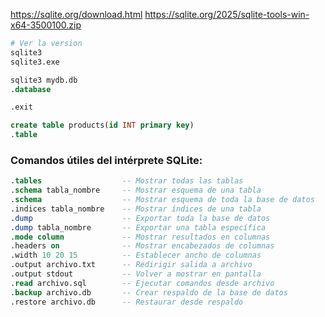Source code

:https://sqlite.org/download.html
https://sqlite.org/2025/sqlite-tools-win-x64-3500100.zip

```sh
# Ver la version
sqlite3
sqlite3.exe
```

```sql
sqlite3 mydb.db
.database

.exit
```

```sql
create table products(id INT primary key)
.table
```

### Comandos útiles del intérprete SQLite:

```sql
.tables                  -- Mostrar todas las tablas
.schema tabla_nombre     -- Mostrar esquema de una tabla
.schema                  -- Mostrar esquema de toda la base de datos
.indices tabla_nombre    -- Mostrar índices de una tabla
.dump                    -- Exportar toda la base de datos
.dump tabla_nombre       -- Exportar una tabla específica
.mode column             -- Mostrar resultados en columnas
.headers on              -- Mostrar encabezados de columnas
.width 10 20 15          -- Establecer ancho de columnas
.output archivo.txt      -- Redirigir salida a archivo
.output stdout           -- Volver a mostrar en pantalla
.read archivo.sql        -- Ejecutar comandos desde archivo
.backup archivo.db       -- Crear respaldo de la base de datos
.restore archivo.db      -- Restaurar desde respaldo
```
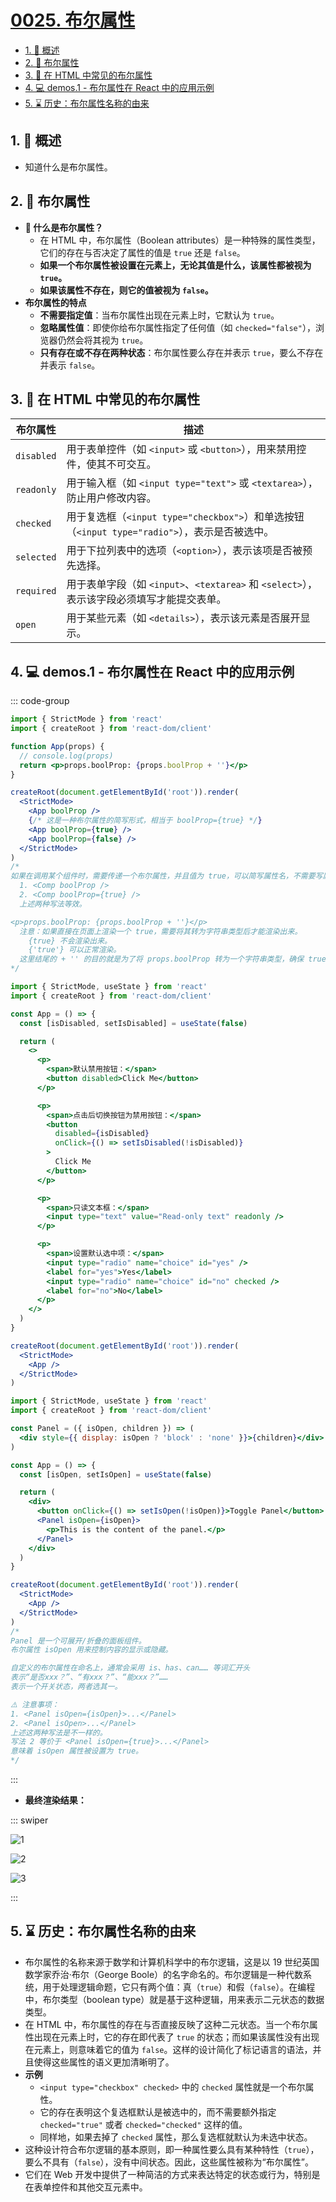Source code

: # [0025. 布尔属性](https://github.com/Tdahuyou/TNotes.react/tree/main/notes/0025.%20%E5%B8%83%E5%B0%94%E5%B1%9E%E6%80%A7)

<!-- region:toc -->

- [1. 📝 概述](#1--概述)
- [2. 📒 布尔属性](#2--布尔属性)
- [3. 📒 在 HTML 中常见的布尔属性](#3--在-html-中常见的布尔属性)
- [4. 💻 demos.1 - 布尔属性在 React 中的应用示例](#4--demos1---布尔属性在-react-中的应用示例)
- [5. ⌛️ 历史：布尔属性名称的由来](#5-️-历史布尔属性名称的由来)

<!-- endregion:toc -->

## 1. 📝 概述

- 知道什么是布尔属性。

## 2. 📒 布尔属性

- **🤔 什么是布尔属性？**
  - 在 HTML 中，布尔属性（Boolean attributes）是一种特殊的属性类型，它们的存在与否决定了属性的值是 `true` 还是 `false`。
  - **如果一个布尔属性被设置在元素上，无论其值是什么，该属性都被视为 `true`。**
  - **如果该属性不存在，则它的值被视为 `false`。**
- **布尔属性的特点**
  - **不需要指定值**：当布尔属性出现在元素上时，它默认为 `true`。
  - **忽略属性值**：即使你给布尔属性指定了任何值（如 `checked="false"`），浏览器仍然会将其视为 `true`。
  - **只有存在或不存在两种状态**：布尔属性要么存在并表示 `true`，要么不存在并表示 `false`。

## 3. 📒 在 HTML 中常见的布尔属性

| 布尔属性 | 描述 |
| --- | --- |
| `disabled` | 用于表单控件（如 `<input>` 或 `<button>`），用来禁用控件，使其不可交互。 |
| `readonly` | 用于输入框（如 `<input type="text">` 或 `<textarea>`），防止用户修改内容。 |
| `checked` | 用于复选框（`<input type="checkbox">`）和单选按钮（`<input type="radio">`），表示是否被选中。 |
| `selected` | 用于下拉列表中的选项（`<option>`），表示该项是否被预先选择。 |
| `required` | 用于表单字段（如 `<input>`、`<textarea>` 和 `<select>`），表示该字段必须填写才能提交表单。 |
| `open` | 用于某些元素（如 `<details>`），表示该元素是否展开显示。 |

## 4. 💻 demos.1 - 布尔属性在 React 中的应用示例

::: code-group

```jsx {11-14} [1️⃣ 简写]
import { StrictMode } from 'react'
import { createRoot } from 'react-dom/client'

function App(props) {
  // console.log(props)
  return <p>props.boolProp: {props.boolProp + ''}</p>
}

createRoot(document.getElementById('root')).render(
  <StrictMode>
    <App boolProp />
    {/* 这是一种布尔属性的简写形式，相当于 boolProp={true} */}
    <App boolProp={true} />
    <App boolProp={false} />
  </StrictMode>
)
/* 
如果在调用某个组件时，需要传递一个布尔属性，并且值为 true，可以简写属性名，不需要写属性值。
  1. <Comp boolProp />
  2. <Comp boolProp={true} />
  上述两种写法等效。

<p>props.boolProp: {props.boolProp + ''}</p>
  注意：如果直接在页面上渲染一个 true，需要将其转为字符串类型后才能渲染出来。
    {true} 不会渲染出来。
    {'true'} 可以正常渲染。
  这里结尾的 + '' 的目的就是为了将 props.boolProp 转为一个字符串类型，确保 true 也能够正常渲染出来。
*/
```

```jsx {11,17,26,33} [2️⃣ 在表单中的使用]
import { StrictMode, useState } from 'react'
import { createRoot } from 'react-dom/client'

const App = () => {
  const [isDisabled, setIsDisabled] = useState(false)

  return (
    <>
      <p>
        <span>默认禁用按钮：</span>
        <button disabled>Click Me</button>
      </p>

      <p>
        <span>点击后切换按钮为禁用按钮：</span>
        <button
          disabled={isDisabled}
          onClick={() => setIsDisabled(!isDisabled)}
        >
          Click Me
        </button>
      </p>

      <p>
        <span>只读文本框：</span>
        <input type="text" value="Read-only text" readonly />
      </p>

      <p>
        <span>设置默认选中项：</span>
        <input type="radio" name="choice" id="yes" />
        <label for="yes">Yes</label>
        <input type="radio" name="choice" id="no" checked />
        <label for="no">No</label>
      </p>
    </>
  )
}

createRoot(document.getElementById('root')).render(
  <StrictMode>
    <App />
  </StrictMode>
)
```

```jsx {14} [3️⃣ 条件渲染]
import { StrictMode, useState } from 'react'
import { createRoot } from 'react-dom/client'

const Panel = ({ isOpen, children }) => (
  <div style={{ display: isOpen ? 'block' : 'none' }}>{children}</div>
)

const App = () => {
  const [isOpen, setIsOpen] = useState(false)

  return (
    <div>
      <button onClick={() => setIsOpen(!isOpen)}>Toggle Panel</button>
      <Panel isOpen={isOpen}>
        <p>This is the content of the panel.</p>
      </Panel>
    </div>
  )
}

createRoot(document.getElementById('root')).render(
  <StrictMode>
    <App />
  </StrictMode>
)
/* 
Panel 是一个可展开/折叠的面板组件。
布尔属性 isOpen 用来控制内容的显示或隐藏。

自定义的布尔属性在命名上，通常会采用 is、has、can…… 等词汇开头
表示“是否xxx？”、“有xxx？”、“能xxx？”……
表示一个开关状态，两者选其一。

⚠️ 注意事项：
1. <Panel isOpen={isOpen}>...</Panel>
2. <Panel isOpen>...</Panel>
上述这两种写法是不一样的。
写法 2 等价于 <Panel isOpen={true}>...</Panel>
意味着 isOpen 属性被设置为 true。
*/
```

:::

- **最终渲染结果：**

::: swiper

![1](https://cdn.jsdelivr.net/gh/Tdahuyou/imgs@main/2025-06-27-21-47-52.png)

![2](https://cdn.jsdelivr.net/gh/Tdahuyou/imgs@main/2025-06-27-21-47-58.png)

![3](./assets/1.gif)

:::

## 5. ⌛️ 历史：布尔属性名称的由来

- 布尔属性的名称来源于数学和计算机科学中的布尔逻辑，这是以 19 世纪英国数学家乔治·布尔（George Boole）的名字命名的。布尔逻辑是一种代数系统，用于处理逻辑命题，它只有两个值：真（`true`）和假（`false`）。在编程中，布尔类型（boolean type）就是基于这种逻辑，用来表示二元状态的数据类型。
- 在 HTML 中，布尔属性的存在与否直接反映了这种二元状态。当一个布尔属性出现在元素上时，它的存在即代表了 `true` 的状态；而如果该属性没有出现在元素上，则意味着它的值为 `false`。这样的设计简化了标记语言的语法，并且使得这些属性的语义更加清晰明了。
- **示例**
  - `<input type="checkbox" checked>` 中的 `checked` 属性就是一个布尔属性。
  - 它的存在表明这个复选框默认是被选中的，而不需要额外指定 `checked="true"` 或者 `checked="checked"` 这样的值。
  - 同样地，如果去掉了 `checked` 属性，那么复选框就默认为未选中状态。
- 这种设计符合布尔逻辑的基本原则，即一种属性要么具有某种特性（`true`），要么不具有（`false`），没有中间状态。因此，这些属性被称为“布尔属性”。
- 它们在 Web 开发中提供了一种简洁的方式来表达特定的状态或行为，特别是在表单控件和其他交互元素中。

* _YOUR OBJECTIVE_: Scan the records above for the string "columnas", then select every line that holds it.

* _REPLY_:
.mode column             -- Mostrar resultados en columnas
.headers on              -- Mostrar encabezados de columnas
.width 10 20 15          -- Establecer ancho de columnas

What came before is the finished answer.